また、この発明の構成では、錘部はX軸方向とY軸方向とZ軸方向の三軸方向の外力により変位可能な構成であり、また、錘部をZ軸方向に駆動振動させるための錘部駆動手段が設けられているので、錘部をZ軸方向に駆動振動している状態でY軸回りの回転が発生すると、錘部にX軸方向のコリオリ力が作用して錘部が枠状梁の撓み変形によりX軸方向に振れ変位する。錘部のX軸方向の振動による枠状梁の撓み変形と、Y軸方向の振動による枠状梁の撓み変形と、Z軸方向の振動による枠状梁の撓み変形とは互いに異なることから、枠状梁の撓み変形状態およびその撓み変形量に基づいて、錘部のX軸方向の振動を錘部のY軸方向の振動やZ軸方向の振動と区別して検出することができる。つまり、Y軸回りの角速度の大きさを検出することができる。また、枠状梁にX軸回り角速度検出部が設けられている場合には、X軸回りの回転に起因したY軸方向のコリオリ力の発生による錘部の振動を、X軸方向の錘部の振動やZ軸方向の錘部の振動と区別して検出することができるので、X軸回りの回転の角速度を検出することができる。つまり、Y軸方向とX軸方向の二軸方向の回転の角速度を検出できる角速度センサを提供することが可能である。
ところで、Y軸回りの回転やX軸回りの回転が発生したときだけでなく、加速度が発生した場合にも錘部は変位する。このため、回転の角速度が発生していないのにも拘わらず、加速度発生に起因して角速度が発生したと誤検出してしまうことが懸念される。これに対して、錘部駆動手段が、各錘部をそれぞれZ軸方向に互いに逆相で駆動振動させる構成を備えることによって、回転の角速度に起因した各錘部の振動は互いに逆相になり、また、加速度に起因した各錘部の変位は同相となるので、角速度に起因した錘部の振動と、加速度に起因した錘部の変位とを区別することが簡単となる。このため、加速度を角速度として誤検出してしまうことを容易に回避できることとなる。

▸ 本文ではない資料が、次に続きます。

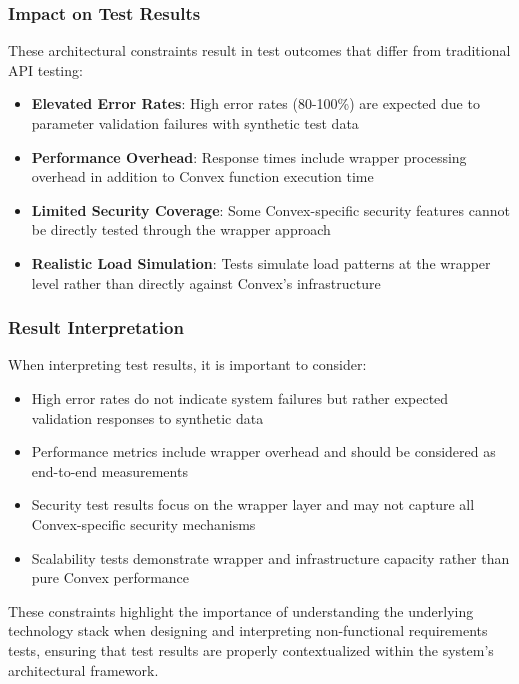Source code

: \documentclass[a4paper,12pt]{article}
\begin{document}
\subsubsection{Impact on Test Results}
These architectural constraints result in test outcomes that differ from traditional API testing:

\begin{itemize}
    \item \textbf{Elevated Error Rates}: High error rates (80-100\%) are expected due to parameter validation failures with synthetic test data
    \item \textbf{Performance Overhead}: Response times include wrapper processing overhead in addition to Convex function execution time
    \item \textbf{Limited Security Coverage}: Some Convex-specific security features cannot be directly tested through the wrapper approach
    \item \textbf{Realistic Load Simulation}: Tests simulate load patterns at the wrapper level rather than directly against Convex's infrastructure
\end{itemize}

\subsubsection{Result Interpretation}
When interpreting test results, it is important to consider:
\begin{itemize}
    \item High error rates do not indicate system failures but rather expected validation responses to synthetic data
    \item Performance metrics include wrapper overhead and should be considered as end-to-end measurements
    \item Security test results focus on the wrapper layer and may not capture all Convex-specific security mechanisms
    \item Scalability tests demonstrate wrapper and infrastructure capacity rather than pure Convex performance
\end{itemize}

These constraints highlight the importance of understanding the underlying technology stack when designing and interpreting non-functional requirements tests, ensuring that test results are properly contextualized within the system's architectural framework.
\end{document}
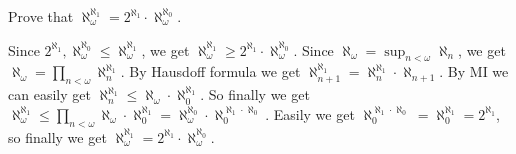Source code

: \documentclass{ctexart}
\begin{document}
\begin{problem}
  Prove that \(\aleph_\omega^{\aleph_1}=2^{\aleph_1}\cdot \aleph_\omega^{\aleph_0}\). 
\end{problem}

\begin{solution}
  Since \(2^{\aleph_1},\aleph_\omega^{\aleph_0} \leq \aleph_\omega^{\aleph_1}\), we get \(\aleph_\omega^{\aleph_1}\geq 2^{\aleph_1}\cdot \aleph_\omega^{\aleph_0}\). 
  Since \(\aleph_\omega=\sup_{n<\omega}\aleph_n\), we get \(\aleph_\omega=\prod_{n<\omega} \aleph_n^{\aleph_1}\). 
  By Hausdoff formula we get \(\aleph_{n+1}^{\aleph_1}=\aleph_n^{\aleph_1} \cdot \aleph_{n+1}\). 
  By MI we can easily get \(\aleph_n^{\aleph_1}\leq \aleph_{\omega}\cdot \aleph_0^{\aleph_1}\). 
  So finally we get \(\aleph_\omega^{\aleph_1}\leq \prod_{n<\omega} \aleph_{\omega}\cdot \aleph_0^{\aleph_1}=\aleph_\omega^{\aleph_0}\cdot \aleph_0^{\aleph_1 \cdot \aleph_0}\). 
  Easily we get \(\aleph_0^{\aleph_1 \cdot \aleph_0}=\aleph_0^{\aleph_1}=2^{\aleph_1}\), 
  so finally we get \(\aleph_\omega^{\aleph_1}=2^{\aleph_1} \cdot \aleph_\omega^{\aleph_0}\). 
\end{solution}
\end{document}
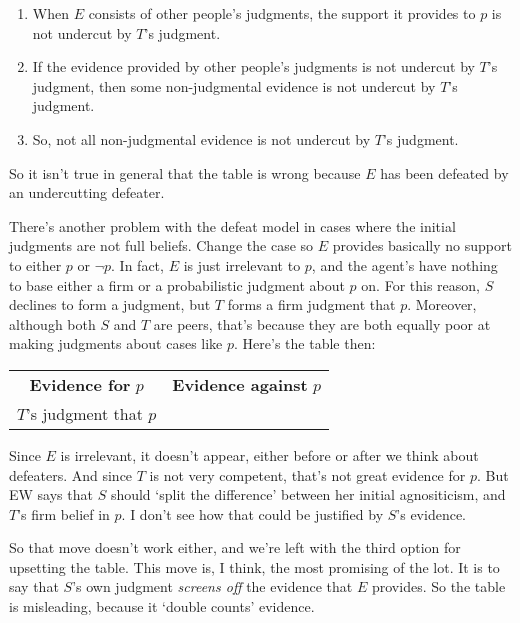 \documentclass[
  11pt,
  letterpaper,
  DIV=11,
  numbers=noendperiod,
  oneside]{scrartcl}
\providecommand{\tightlist}{%
  \setlength{\itemsep}{0pt}\setlength{\parskip}{0pt}}\usepackage{longtable,booktabs,array}
\begin{document}
\begin{enumerate}
\def\labelenumi{\arabic{enumi}.}
\tightlist
\item
  When \(E\) consists of other people's judgments, the support it
  provides to \(p\) is not undercut by \(T\)'s judgment.
\item
  If the evidence provided by other people's judgments is not undercut
  by \(T\)'s judgment, then some non-judgmental evidence is not undercut
  by \(T\)'s judgment.
\item
  So, not all non-judgmental evidence is not undercut by \(T\)'s
  judgment.
\end{enumerate}

So it isn't true in general that the table is wrong because \(E\) has
been defeated by an undercutting defeater.

There's another problem with the defeat model in cases where the initial
judgments are not full beliefs. Change the case so \(E\) provides
basically no support to either \(p\) or \(\neg p\). In fact, \(E\) is
just irrelevant to \(p\), and the agent's have nothing to base either a
firm or a probabilistic judgment about \(p\) on. For this reason, \(S\)
declines to form a judgment, but \(T\) forms a firm judgment that \(p\).
Moreover, although both \(S\) and \(T\) are peers, that's because they
are both equally poor at making judgments about cases like \(p\). Here's
the table then:

\begin{longtable}[]{@{}cc@{}}
\toprule\noalign{}
\endhead
\bottomrule\noalign{}
\endlastfoot
\textbf{Evidence for} \(p\) & \textbf{Evidence against} \(p\) \\
\(T\)'s judgment that \(p\) & \\
\end{longtable}

Since \(E\) is irrelevant, it doesn't appear, either before or after we
think about defeaters. And since \(T\) is not very competent, that's not
great evidence for \(p\). But EW says that \(S\) should `split the
difference' between her initial agnositicism, and \(T\)'s firm belief in
\(p\). I don't see how that could be justified by \(S\)'s evidence.

So that move doesn't work either, and we're left with the third option
for upsetting the table. This move is, I think, the most promising of
the lot. It is to say that \(S\)'s own judgment \emph{screens off} the
evidence that \(E\) provides. So the table is misleading, because it
`double counts' evidence.
\end{document}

また、各錘部をそれぞれZ軸方向に互いに逆相に駆動振動させる構成を備えることによって、次に示すような問題を防止できる。つまり、各錘部が同相で振動すると、その錘部の振動に起因して角速度センサの重心位置が変動して角速度センサ全体が振動する。これにより角速度センサの出力信号にノイズが乗ってしまう。これに対して、各錘部が互いに逆相で振動する構成とすることによって、錘部の振動による角速度センサの重心位置の変動を小さく抑制できて角速度センサ全体の振動を抑えることができる。このため、角速度センサの振動に起因した出力信号のノイズを抑えることができて角速度検出の性能を高めることができる。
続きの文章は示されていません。